Since the 1970s, malware has evolved from a mere annoyance to a criminal industry. Malware developers profit by selling tools to build botnets, steal information, and spy on users. The discovery of CryptoLocker in September 2013 marked a significant evolution in malware tactics; encrypt data and hold it for ransom.
From a malware developer’s perspective, ransomware makes good business sense. Instead of selling malware to other criminals, and presumably security researchers and undercover police officers, ransomware provides a direct revenue stream that is highly automated. And it works.
According to the Town Crier, Police in Tewksbury, Massachusetts suffered a CryptoLocker infection in December 2014 and, “police systems were down for between four and five days as the department worked with the FBI, Homeland Security, Massachusetts State Police, as well as private firms in an effort to restore their data without paying the ransom.”The police force ultimately paid a $500 ransom to re-gain access to their critical files.
In February 2015, the Chicago Tribune reported that police in Midlothian, a suburb of Chicago, “paid a $500 ransom to an unidentified hacker to regain access to data from a police computer the hacker managed to disable, records show.”
Local news station WCSH-TV reported that in March 2015 the shared computer system of the Lincoln County Sheriff’s Office and four town police departments in Maine were infected with the megacode virus and the departments reluctantly paid $300 to regain access to their files.

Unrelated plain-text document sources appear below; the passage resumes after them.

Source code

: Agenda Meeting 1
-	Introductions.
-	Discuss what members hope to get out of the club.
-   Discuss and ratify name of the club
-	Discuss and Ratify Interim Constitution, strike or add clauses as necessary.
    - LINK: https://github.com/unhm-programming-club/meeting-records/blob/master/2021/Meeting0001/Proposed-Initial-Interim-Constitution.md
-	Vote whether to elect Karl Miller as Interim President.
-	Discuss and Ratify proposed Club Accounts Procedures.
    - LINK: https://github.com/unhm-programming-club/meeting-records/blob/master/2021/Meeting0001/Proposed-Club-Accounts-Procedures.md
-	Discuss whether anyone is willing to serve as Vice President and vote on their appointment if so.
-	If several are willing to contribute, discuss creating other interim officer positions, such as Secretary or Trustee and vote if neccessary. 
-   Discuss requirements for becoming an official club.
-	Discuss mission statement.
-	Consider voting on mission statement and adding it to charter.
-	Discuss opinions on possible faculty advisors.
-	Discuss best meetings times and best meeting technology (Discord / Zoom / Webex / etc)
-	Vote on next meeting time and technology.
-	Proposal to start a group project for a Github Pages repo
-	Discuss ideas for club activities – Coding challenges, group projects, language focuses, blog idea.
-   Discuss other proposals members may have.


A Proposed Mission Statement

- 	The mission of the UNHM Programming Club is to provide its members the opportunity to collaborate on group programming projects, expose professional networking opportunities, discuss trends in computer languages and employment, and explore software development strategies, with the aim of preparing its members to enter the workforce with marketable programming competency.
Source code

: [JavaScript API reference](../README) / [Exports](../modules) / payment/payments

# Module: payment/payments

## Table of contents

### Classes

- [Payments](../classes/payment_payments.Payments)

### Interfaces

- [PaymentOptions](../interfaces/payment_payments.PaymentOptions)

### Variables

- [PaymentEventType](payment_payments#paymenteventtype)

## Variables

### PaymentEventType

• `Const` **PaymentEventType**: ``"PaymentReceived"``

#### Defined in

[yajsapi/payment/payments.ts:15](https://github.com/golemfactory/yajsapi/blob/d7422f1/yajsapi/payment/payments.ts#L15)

With reports of more than 50,000 infections per month, it is unlikely that police departments were intentionally targeted. Ransoms of $300 to $500 are similar to those reported by consumers and businesses worldwide. Police departments, despite access to world-class expertise, do not fair better than other victims.
While technical details vary, ransomware usually leverages public key cryptography. The key required to decrypt the victim’s files is withheld until payment is received. For example, when a CryptoLocker-infected PC contacts the CryptoLocker server, the server generates an RSA key pair and sends the public key to the infected PC. The CryptoLocker software then encrypts the user’s files using the public key. The private key required to decrypt the files is not stored on the victim’s PC and can only be obtained by seizing the CryptoLocker server or paying the ransom.
In theory, nobody should pay a ransom. Doing so only facilitates the continuing criminal enterprise. In practice, those without proper backups will continue to pay to recover critical business files and priceless family photos. Since criminals can fully automate their operations, they likely will remain profitable even if only a tiny percentage of victims pay.
The widespread existence of ransomware is a wakeup call to those without a solid backup strategy. RAID configurations, network attached storage devices, and SANs provide little protection. The infection of a single PC whose user has write access to a corporate file share can result in all files being encrypted.
In addition to general malware defences and user awareness training, the primary defences against ransomware are backups and storage systems that enforce versioning.
To effectively protect against ransomware and other threats, backups must be offline and inaccessible to the infected computer. Ransomware may not be detected until after a sizeable volume of data has been encrypted, and that may take a considerable amount of time. Large organizations may need to recover from backups made weeks or even months prior to detection.
File versioning is another useful defence. A secure local server or cloud-based backup system that automatically retains old versions of changed and deleted files helps mitigate ransomware risks. Smaller organizations and individuals who have not invested in offline backup systems might find a cloud-based alternative more cost-effective.
The best response to ransomware is to wipe and reinstall infected systems and recover data from backups. Cybercriminals will likely begin targeting corporations due to their ability to pay larger ransoms. All businesses should assess their vulnerability and ensure that appropriate controls are in place. Ransomware is profitable and will continue to evolve for the foreseeable future.